**WORK TO BE COMPLETED:** Reproduce the data word for word, keeping every line complete.

Extracted data entries:
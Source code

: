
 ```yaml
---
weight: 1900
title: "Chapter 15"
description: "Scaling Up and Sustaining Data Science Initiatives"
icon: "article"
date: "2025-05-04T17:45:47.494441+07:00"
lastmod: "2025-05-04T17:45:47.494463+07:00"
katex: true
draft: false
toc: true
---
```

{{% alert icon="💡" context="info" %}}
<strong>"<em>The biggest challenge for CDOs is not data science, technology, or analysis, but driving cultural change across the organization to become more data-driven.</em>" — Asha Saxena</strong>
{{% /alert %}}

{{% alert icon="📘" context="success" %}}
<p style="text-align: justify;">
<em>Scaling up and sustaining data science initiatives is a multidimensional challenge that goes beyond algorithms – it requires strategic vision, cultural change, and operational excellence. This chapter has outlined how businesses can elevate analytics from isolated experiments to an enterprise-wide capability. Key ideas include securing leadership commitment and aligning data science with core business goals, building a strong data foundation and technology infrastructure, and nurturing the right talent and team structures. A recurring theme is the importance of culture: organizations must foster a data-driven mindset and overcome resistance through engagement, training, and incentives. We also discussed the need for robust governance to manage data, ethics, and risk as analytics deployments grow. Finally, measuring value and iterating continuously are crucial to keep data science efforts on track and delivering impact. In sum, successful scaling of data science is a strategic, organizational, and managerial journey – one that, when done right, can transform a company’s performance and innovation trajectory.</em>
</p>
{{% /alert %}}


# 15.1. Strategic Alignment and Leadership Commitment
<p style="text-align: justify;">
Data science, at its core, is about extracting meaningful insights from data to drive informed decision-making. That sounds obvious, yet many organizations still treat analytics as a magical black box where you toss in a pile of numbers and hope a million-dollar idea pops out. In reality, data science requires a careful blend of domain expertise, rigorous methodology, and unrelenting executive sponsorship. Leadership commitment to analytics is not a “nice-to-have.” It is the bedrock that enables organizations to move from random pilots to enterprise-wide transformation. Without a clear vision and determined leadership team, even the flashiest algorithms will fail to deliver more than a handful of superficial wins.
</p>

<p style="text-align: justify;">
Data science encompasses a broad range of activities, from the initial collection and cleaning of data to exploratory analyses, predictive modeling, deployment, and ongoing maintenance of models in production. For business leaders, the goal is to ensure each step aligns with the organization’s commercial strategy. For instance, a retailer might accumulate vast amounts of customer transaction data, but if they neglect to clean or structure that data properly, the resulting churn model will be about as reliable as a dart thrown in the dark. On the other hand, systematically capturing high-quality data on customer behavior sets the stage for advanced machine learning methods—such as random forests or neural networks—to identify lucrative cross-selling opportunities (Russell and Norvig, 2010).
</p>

**YOUR SOLUTION:**
Source code

:
 ```yaml
---
weight: 1900
title: "Chapter 15"
description: "Scaling Up and Sustaining Data Science Initiatives"
icon: "article"
date: "2025-05-04T17:45:47.494441+07:00"
lastmod: "2025-05-04T17:45:47.494463+07:00"
katex: true
draft: false
toc: true
---
```

{{% alert icon="💡" context="info" %}}
<strong>"<em>The biggest challenge for CDOs is not data science, technology, or analysis, but driving cultural change across the organization to become more data-driven.</em>" — Asha Saxena</strong>
{{% /alert %}}

{{% alert icon="📘" context="success" %}}
<p style="text-align: justify;">
<em>Scaling up and sustaining data science initiatives is a multidimensional challenge that goes beyond algorithms – it requires strategic vision, cultural change, and operational excellence. This chapter has outlined how businesses can elevate analytics from isolated experiments to an enterprise-wide capability. Key ideas include securing leadership commitment and aligning data science with core business goals, building a strong data foundation and technology infrastructure, and nurturing the right talent and team structures. A recurring theme is the importance of culture: organizations must foster a data-driven mindset and overcome resistance through engagement, training, and incentives. We also discussed the need for robust governance to manage data, ethics, and risk as analytics deployments grow. Finally, measuring value and iterating continuously are crucial to keep data science efforts on track and delivering impact. In sum, successful scaling of data science is a strategic, organizational, and managerial journey – one that, when done right, can transform a company’s performance and innovation trajectory.</em>
</p>
{{% /alert %}}


# 15.1. Strategic Alignment and Leadership Commitment
<p style="text-align: justify;">
Data science, at its core, is about extracting meaningful insights from data to drive informed decision-making. That sounds obvious, yet many organizations still treat analytics as a magical black box where you toss in a pile of numbers and hope a million-dollar idea pops out. In reality, data science requires a careful blend of domain expertise, rigorous methodology, and unrelenting executive sponsorship. Leadership commitment to analytics is not a “nice-to-have.” It is the bedrock that enables organizations to move from random pilots to enterprise-wide transformation. Without a clear vision and determined leadership team, even the flashiest algorithms will fail to deliver more than a handful of superficial wins.
</p>

<p style="text-align: justify;">
Data science encompasses a broad range of activities, from the initial collection and cleaning of data to exploratory analyses, predictive modeling, deployment, and ongoing maintenance of models in production. For business leaders, the goal is to ensure each step aligns with the organization’s commercial strategy. For instance, a retailer might accumulate vast amounts of customer transaction data, but if they neglect to clean or structure that data properly, the resulting churn model will be about as reliable as a dart thrown in the dark. On the other hand, systematically capturing high-quality data on customer behavior sets the stage for advanced machine learning methods—such as random forests or neural networks—to identify lucrative cross-selling opportunities (Russell and Norvig, 2010).
</p>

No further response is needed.